Fasta is a standard file format for reads and contigs, indicating a set of sequences. The corresponding format for quality scores is qual. The fasta format is supported by Arachne and also by most base-calling software, such as PHRED. Files in this format include contigs.fasta and assembly_supers.fasta.
Here is an example of two fasta-format reads:
>L1000ABCDEFG.readname ACGCATCGACTGACGTACTCGATCGA TGCTGGTCATGATGCTGACTGACTAG ACGTTGGGACATCACCCGCTAGGTAA TGTCTGATGCCCATG ... >gnl|ti|3 G10P69425RH3.T0 GACGACTGACTGACTGACTACGACGC AAGTGACTACGAGATAGATGACATCG CTGACTAGCATCGTTGACGTACGCCG ACC ...
Each read has a name, which are important for input and output files. Read names are determined in fasta (and qual) files as follows: Take the rightmost white-space-free string on a line beginning with ">". In the above example, the read names are L1000ABCDEFG.readname and G10P69425RH3.T0.
Special Command-line arguments
|Argument name||Argument type||Default value||Meaning|
|SUBSET||Index list||""||If SUBSET is not empty, it is parsed as an IntSet (c.f. ParseSet.h) and only those entries are printed.|
|HEAD||String||"reads"||HEAD.fastb will be converted to HEAD.fasta.|
|CLEAN||Bool||False||If True, generate a blastable file (no blank lines, no empty reads).|
|NAMES||Bool||False||If True, use original read names.

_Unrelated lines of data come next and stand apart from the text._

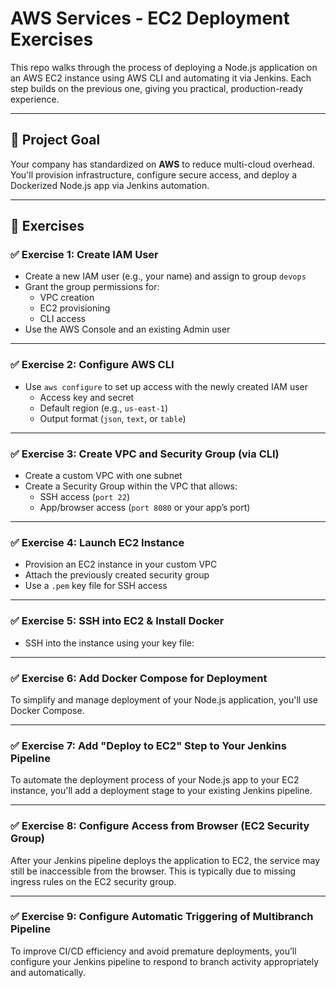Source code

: # AWS Services - EC2 Deployment Exercises

This repo walks through the process of deploying a Node.js application on an AWS EC2 instance using 
AWS CLI and automating it via Jenkins. Each step builds on the previous one, giving you practical, 
production-ready experience.

---

## 🧭 Project Goal

Your company has standardized on **AWS** to reduce multi-cloud overhead. You'll provision 
infrastructure, configure secure access, and deploy a Dockerized Node.js app via Jenkins automation.

---

## 📘 Exercises

### ✅ Exercise 1: Create IAM User

- Create a new IAM user (e.g., your name) and assign to group `devops`
- Grant the group permissions for:
  - VPC creation
  - EC2 provisioning
  - CLI access
- Use the AWS Console and an existing Admin user

---

### ✅ Exercise 2: Configure AWS CLI

- Use `aws configure` to set up access with the newly created IAM user
  - Access key and secret
  - Default region (e.g., `us-east-1`)
  - Output format (`json`, `text`, or `table`)

---

### ✅ Exercise 3: Create VPC and Security Group (via CLI)

- Create a custom VPC with one subnet
- Create a Security Group within the VPC that allows:
  - SSH access (`port 22`)
  - App/browser access (`port 8080` or your app’s port)

---

### ✅ Exercise 4: Launch EC2 Instance

- Provision an EC2 instance in your custom VPC
- Attach the previously created security group
- Use a `.pem` key file for SSH access

---

### ✅ Exercise 5: SSH into EC2 & Install Docker

- SSH into the instance using your key file:

---

### ✅ Exercise 6: Add Docker Compose for Deployment

To simplify and manage deployment of your Node.js application, you'll use Docker Compose.

---

### ✅ Exercise 7: Add "Deploy to EC2" Step to Your Jenkins Pipeline

To automate the deployment process of your Node.js app to your EC2 instance, you'll add a deployment 
stage to your existing Jenkins pipeline.

---

### ✅ Exercise 8: Configure Access from Browser (EC2 Security Group)

After your Jenkins pipeline deploys the application to EC2, the service may still be inaccessible 
from the browser. This is typically due to missing ingress rules on the EC2 security group.

---

### ✅ Exercise 9: Configure Automatic Triggering of Multibranch Pipeline

To improve CI/CD efficiency and avoid premature deployments, you’ll configure your Jenkins pipeline
to respond to branch activity appropriately and automatically.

HEAD.ids must exist.|
|MAXREADS||UnsignedInt||0||If MAXREADS > 0, print no more than MAXREADS reads.|
|GZIPPED||Bool||False||If True, saves output file in GZIP format.|
|FOLD_SIZE||UnsignedInt||0||If specified, fold fasta sequences into chunks of size FOLD_SIZE. This is needed for some external programs.|
|MAX_BASES||UnsignedInt||0||If specified, will only output sequences <= MAX_BASES.|